Clinical impact of introduction of mammography screening in a non-screening country with special reference to the Copenhagen service mammography screening programme.

Abstract

As stated in the European guidelines for quality assurance in mammography screening, the objective of screening for breast cancer is to reduce morbidity and mortality from the disease without adversely affecting the health status of those who participate in screening (1). The effectiveness of a programme therefore relies on the quality, organisation, and population acceptability. When organising a screening programme, baseline epidemiological data is a prerequisite upon which the outcome measures of mammography screening must be compared, since a more favourable stage distribution in screen-detected cancers compared to clinically diagnosed cancers forms the basis of the mortality reduction (2). It has repeatedly been shown that tumour stage correlates with survival in breast cancer (3, 4). An early predictor of the effect of screening on breast cancer mortality is therefore an indubitable increase in early stage breast cancer incidence with the onset of screening, and a subsequent decrease in more advanced stage breast cancer incidence (5). The obtained change in stage distribution brought about by screening should also result in a higher degree of breast conserving therapy and a decrease in need of adjuvant treatment (6).

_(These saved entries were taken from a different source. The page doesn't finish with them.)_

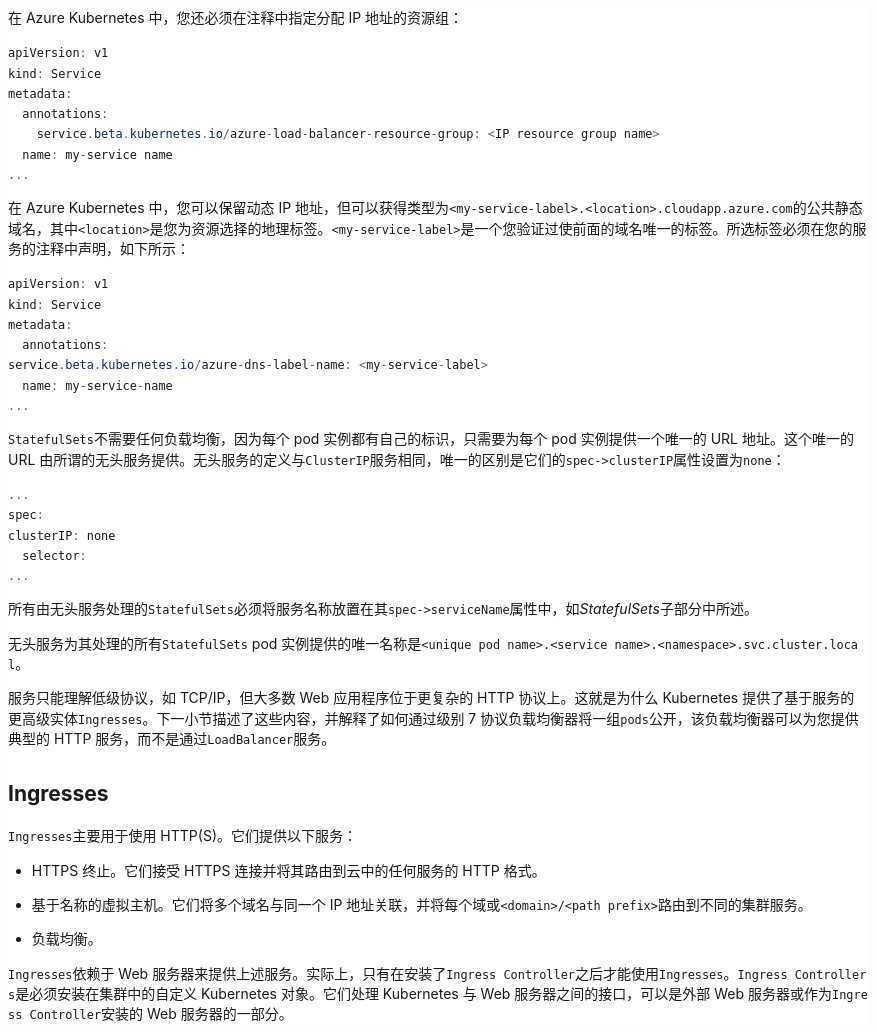 在 Azure Kubernetes 中，您还必须在注释中指定分配 IP 地址的资源组：

```cs
apiVersion: v1
kind: Service
metadata:
  annotations:
    service.beta.kubernetes.io/azure-load-balancer-resource-group: <IP resource group name>
  name: my-service name
... 
```

在 Azure Kubernetes 中，您可以保留动态 IP 地址，但可以获得类型为`<my-service-label>.<location>.cloudapp.azure.com`的公共静态域名，其中`<location>`是您为资源选择的地理标签。`<my-service-label>`是一个您验证过使前面的域名唯一的标签。所选标签必须在您的服务的注释中声明，如下所示：

```cs
apiVersion: v1
kind: Service
metadata:
  annotations:
service.beta.kubernetes.io/azure-dns-label-name: <my-service-label>
  name: my-service-name
... 
```

`StatefulSets`不需要任何负载均衡，因为每个 pod 实例都有自己的标识，只需要为每个 pod 实例提供一个唯一的 URL 地址。这个唯一的 URL 由所谓的无头服务提供。无头服务的定义与`ClusterIP`服务相同，唯一的区别是它们的`spec->clusterIP`属性设置为`none`：

```cs
...
spec:
clusterIP: none
  selector:
... 
```

所有由无头服务处理的`StatefulSets`必须将服务名称放置在其`spec->serviceName`属性中，如*StatefulSets*子部分中所述。

无头服务为其处理的所有`StatefulSets` pod 实例提供的唯一名称是`<unique pod name>.<service name>.<namespace>.svc.cluster.local`。

服务只能理解低级协议，如 TCP/IP，但大多数 Web 应用程序位于更复杂的 HTTP 协议上。这就是为什么 Kubernetes 提供了基于服务的更高级实体`Ingresses`。下一小节描述了这些内容，并解释了如何通过级别 7 协议负载均衡器将一组`pods`公开，该负载均衡器可以为您提供典型的 HTTP 服务，而不是通过`LoadBalancer`服务。

## Ingresses

`Ingresses`主要用于使用 HTTP(S)。它们提供以下服务：

+   HTTPS 终止。它们接受 HTTPS 连接并将其路由到云中的任何服务的 HTTP 格式。

+   基于名称的虚拟主机。它们将多个域名与同一个 IP 地址关联，并将每个域或`<domain>/<path prefix>`路由到不同的集群服务。

+   负载均衡。

`Ingresses`依赖于 Web 服务器来提供上述服务。实际上，只有在安装了`Ingress Controller`之后才能使用`Ingresses`。`Ingress Controllers`是必须安装在集群中的自定义 Kubernetes 对象。它们处理 Kubernetes 与 Web 服务器之间的接口，可以是外部 Web 服务器或作为`Ingress Controller`安装的 Web 服务器的一部分。
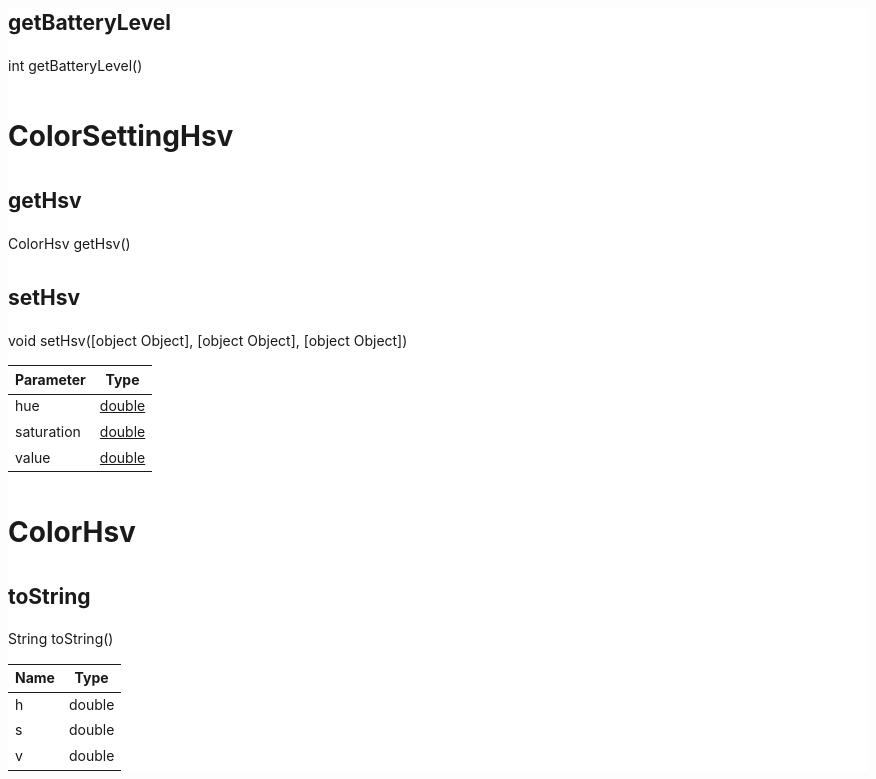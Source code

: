 
## getBatteryLevel
int getBatteryLevel()









# ColorSettingHsv




## getHsv
ColorHsv getHsv()





## setHsv
void setHsv([object Object], [object Object], [object Object])


Parameter | Type
--------- | ----
hue | <a href='#double'>double</a>
saturation | <a href='#double'>double</a>
value | <a href='#double'>double</a>









# ColorHsv




## toString
String toString()







Name      | Type
--------- | ----
h | double
s | double
v | double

Among the adverse effects of screening is the risk of a false positive mammography leading to a certain number of healthy women recalled for further assessment, and, further, the risk of overdiagnosis with mammographic detection of small, indolent malignancies, that might not have surfaced clinically in the absence of screening. In order to monitor the effects of a screening programme the European guidelines have set up performance indicators stating acceptable levels for the quality of the screening process, and early surrogate indicators by which the impact of a breast cancer screening programme can be assessed (1). These indicators are used as surrogate measures of the likelihood of achieving a subsequent mortality reduction (7). This review focuses on the clinical impact of introduction of mammography screening, exemplified by comparison of tumour stage and treatment of breast cancer detected by mammography screening with clinically detected breast cancers.